The myth’s story line also illustrates the post-eighth-century Hindu conception of the interrelationship of religion and politics. In a world where both deities and kings seek to enlarge their circles of authority, a deity “entrusts” earthly sovereignty to an appointed king on condition that he propagate and promote that deity’s cult in human society. Craving human devotion like most Indian deities, Chandi embarks on a project designed to establish a royal kingdom on earth. Here the narrative focuses on a low-caste hunter named Kalaketu, to whom the goddess assigns the sovereignty of her forest kingdom. In return for this, the hunter must renounce the hunt, build and populate a city in the forest, and construct a glorious temple dedicated to her, in this way propagating Chandi’s cult among humans. All this underscores the goddess’s fundamentally political role, seen in the dual sovereignty that she and her human protégé exercise over the forest kingdom. As Chandi’s earthly representative, Kalaketu rules on behalf of that goddess, behind whom stands the kingdom’s cosmic overlord—her spouse, śiva.[44] Yet, for all her dharmic trappings and her trucking with the highest gods of the Indo-Aryan pantheon, Chandi remains of the forest—that dark domain of jungle beasts and non-Aryan tribes—and not of the city, the proper domain of Brahmans and their ritual performances.[45] Moreover, Chandi’s protégé Kalaketu is a hunter who pursues a violent and unclean livelihood typical of Bengal’s indigenous tribes, amongst whom the myth had originally evolved. No amount of Brahmanical revision could disguise the underlying association of both goddess and king with non-Aryan, indigenous Bengali culture.[46]

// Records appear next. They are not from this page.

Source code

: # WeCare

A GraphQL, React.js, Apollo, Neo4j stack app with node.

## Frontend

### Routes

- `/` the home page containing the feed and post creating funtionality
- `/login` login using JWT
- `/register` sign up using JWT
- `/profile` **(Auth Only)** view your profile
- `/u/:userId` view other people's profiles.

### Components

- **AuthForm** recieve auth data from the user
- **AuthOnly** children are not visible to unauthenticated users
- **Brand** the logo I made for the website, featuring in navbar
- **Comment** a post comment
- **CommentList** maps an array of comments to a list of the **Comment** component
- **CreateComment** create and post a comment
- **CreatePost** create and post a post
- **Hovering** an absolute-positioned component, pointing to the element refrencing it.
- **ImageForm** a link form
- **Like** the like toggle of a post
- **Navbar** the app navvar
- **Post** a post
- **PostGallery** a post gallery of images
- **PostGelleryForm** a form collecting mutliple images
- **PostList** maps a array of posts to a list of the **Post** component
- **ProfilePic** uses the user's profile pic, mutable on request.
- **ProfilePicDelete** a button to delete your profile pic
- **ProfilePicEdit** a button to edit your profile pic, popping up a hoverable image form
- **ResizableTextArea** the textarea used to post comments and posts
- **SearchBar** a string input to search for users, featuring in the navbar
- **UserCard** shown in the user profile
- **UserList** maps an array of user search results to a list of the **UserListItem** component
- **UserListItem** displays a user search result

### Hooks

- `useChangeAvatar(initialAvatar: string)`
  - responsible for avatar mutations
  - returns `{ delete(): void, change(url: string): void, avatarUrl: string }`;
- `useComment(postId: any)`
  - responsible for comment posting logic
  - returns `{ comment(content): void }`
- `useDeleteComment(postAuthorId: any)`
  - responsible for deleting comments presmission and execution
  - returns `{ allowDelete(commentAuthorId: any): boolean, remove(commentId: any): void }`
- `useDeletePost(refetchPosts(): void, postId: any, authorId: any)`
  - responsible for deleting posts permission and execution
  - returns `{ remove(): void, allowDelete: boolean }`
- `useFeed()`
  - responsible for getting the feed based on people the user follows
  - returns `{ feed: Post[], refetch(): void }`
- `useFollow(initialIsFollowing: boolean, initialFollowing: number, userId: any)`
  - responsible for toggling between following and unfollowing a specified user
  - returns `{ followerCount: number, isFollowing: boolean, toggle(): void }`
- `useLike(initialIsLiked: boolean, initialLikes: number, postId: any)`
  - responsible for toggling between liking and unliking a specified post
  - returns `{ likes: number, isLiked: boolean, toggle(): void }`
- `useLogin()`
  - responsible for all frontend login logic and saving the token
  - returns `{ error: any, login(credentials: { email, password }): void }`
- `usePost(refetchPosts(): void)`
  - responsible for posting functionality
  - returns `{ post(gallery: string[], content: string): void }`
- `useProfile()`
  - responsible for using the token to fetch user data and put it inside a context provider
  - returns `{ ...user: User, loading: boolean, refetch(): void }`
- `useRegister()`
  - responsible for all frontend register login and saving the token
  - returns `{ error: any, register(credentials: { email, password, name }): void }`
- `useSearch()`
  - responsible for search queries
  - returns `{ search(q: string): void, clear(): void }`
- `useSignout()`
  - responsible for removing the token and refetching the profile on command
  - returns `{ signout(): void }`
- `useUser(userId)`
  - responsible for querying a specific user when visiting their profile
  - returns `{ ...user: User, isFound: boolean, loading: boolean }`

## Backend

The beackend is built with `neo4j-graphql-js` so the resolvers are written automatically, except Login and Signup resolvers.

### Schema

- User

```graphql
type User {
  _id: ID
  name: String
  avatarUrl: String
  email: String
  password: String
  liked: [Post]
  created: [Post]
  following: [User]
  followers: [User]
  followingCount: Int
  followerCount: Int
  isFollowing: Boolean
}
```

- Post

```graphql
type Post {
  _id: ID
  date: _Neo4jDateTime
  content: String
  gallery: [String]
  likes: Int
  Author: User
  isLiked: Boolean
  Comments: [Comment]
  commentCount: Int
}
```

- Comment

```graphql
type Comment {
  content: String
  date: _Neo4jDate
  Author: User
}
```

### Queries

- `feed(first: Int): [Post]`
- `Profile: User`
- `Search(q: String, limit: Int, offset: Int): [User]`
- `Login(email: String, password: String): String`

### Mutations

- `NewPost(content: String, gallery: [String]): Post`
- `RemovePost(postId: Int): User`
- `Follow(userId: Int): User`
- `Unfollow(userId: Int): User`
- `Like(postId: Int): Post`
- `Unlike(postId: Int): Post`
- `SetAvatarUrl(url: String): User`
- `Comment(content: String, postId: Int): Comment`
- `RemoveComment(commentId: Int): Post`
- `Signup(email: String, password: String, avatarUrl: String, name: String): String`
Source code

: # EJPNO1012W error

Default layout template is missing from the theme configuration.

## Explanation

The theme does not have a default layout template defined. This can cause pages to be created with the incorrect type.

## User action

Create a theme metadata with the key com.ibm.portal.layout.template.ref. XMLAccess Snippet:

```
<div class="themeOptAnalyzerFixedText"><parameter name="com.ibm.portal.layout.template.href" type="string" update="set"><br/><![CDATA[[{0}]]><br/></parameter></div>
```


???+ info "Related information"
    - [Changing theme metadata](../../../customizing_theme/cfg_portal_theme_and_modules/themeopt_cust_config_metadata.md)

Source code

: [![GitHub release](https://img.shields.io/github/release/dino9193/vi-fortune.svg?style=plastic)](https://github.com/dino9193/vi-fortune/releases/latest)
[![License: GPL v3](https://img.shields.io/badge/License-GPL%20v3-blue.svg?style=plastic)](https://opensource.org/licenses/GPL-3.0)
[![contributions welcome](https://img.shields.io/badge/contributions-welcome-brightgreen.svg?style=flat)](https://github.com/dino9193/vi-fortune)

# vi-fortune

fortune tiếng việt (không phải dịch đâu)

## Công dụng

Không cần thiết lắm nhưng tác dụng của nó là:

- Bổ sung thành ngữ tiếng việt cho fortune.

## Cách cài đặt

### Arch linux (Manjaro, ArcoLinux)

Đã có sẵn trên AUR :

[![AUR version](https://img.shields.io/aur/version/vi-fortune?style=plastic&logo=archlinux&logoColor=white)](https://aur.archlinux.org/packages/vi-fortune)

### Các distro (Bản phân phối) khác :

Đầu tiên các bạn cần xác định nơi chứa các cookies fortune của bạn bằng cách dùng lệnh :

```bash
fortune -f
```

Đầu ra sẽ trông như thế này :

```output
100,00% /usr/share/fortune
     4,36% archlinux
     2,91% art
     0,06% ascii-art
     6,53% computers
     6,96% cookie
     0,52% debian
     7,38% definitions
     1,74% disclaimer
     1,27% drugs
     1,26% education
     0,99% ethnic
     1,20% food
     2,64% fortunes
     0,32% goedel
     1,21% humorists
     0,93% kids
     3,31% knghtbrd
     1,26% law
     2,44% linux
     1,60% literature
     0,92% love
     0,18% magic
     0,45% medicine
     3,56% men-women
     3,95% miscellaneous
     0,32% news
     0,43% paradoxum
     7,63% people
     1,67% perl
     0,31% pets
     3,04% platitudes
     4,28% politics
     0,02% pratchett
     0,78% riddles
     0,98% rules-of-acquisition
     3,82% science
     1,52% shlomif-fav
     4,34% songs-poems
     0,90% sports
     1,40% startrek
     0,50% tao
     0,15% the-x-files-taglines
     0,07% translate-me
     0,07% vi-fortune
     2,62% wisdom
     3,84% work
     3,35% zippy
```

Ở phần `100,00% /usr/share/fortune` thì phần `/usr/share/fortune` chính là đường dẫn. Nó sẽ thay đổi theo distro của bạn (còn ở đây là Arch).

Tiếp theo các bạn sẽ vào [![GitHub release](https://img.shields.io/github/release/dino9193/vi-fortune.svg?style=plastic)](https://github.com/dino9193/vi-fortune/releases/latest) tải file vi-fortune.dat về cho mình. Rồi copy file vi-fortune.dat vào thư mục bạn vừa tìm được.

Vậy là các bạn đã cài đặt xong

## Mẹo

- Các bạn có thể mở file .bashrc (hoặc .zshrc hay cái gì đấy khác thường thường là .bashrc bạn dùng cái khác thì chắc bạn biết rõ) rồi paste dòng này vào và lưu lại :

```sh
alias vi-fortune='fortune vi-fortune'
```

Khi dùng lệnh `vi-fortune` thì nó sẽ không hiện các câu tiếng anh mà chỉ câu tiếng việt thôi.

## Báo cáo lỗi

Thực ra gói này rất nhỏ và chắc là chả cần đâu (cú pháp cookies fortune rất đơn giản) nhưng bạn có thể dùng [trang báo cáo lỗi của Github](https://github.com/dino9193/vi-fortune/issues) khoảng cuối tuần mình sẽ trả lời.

It is worth recalling that the only known nativist rebellion mounted against the sultanate was waged in the name of Chandi, this thoroughly Bengali goddess and protectress of the forest. Dated A.D. 1417—18 and minted in Chittagong, Sonargaon, and Chhota Pandua—that is, the delta’s forested southern and eastern hinterland—the coins of Danuja Marddana Deva and his son Mahendra Deva bore the Sanskrit legend śrī Caṇḍī Caraṇa Parāyaṇa, “devoted to the feet of Goddess Chandi.” Inasmuch as armed insurrection against established political authority is always serious business, we may be sure that rebel leaders would have invoked only such supernatural assistance as was judged most powerful and most likely to respond to human entreaties. Chandi’s appearance on the Deva kings’ coins during this rebellion clearly attests to her widespread popularity, and to belief in her protective power.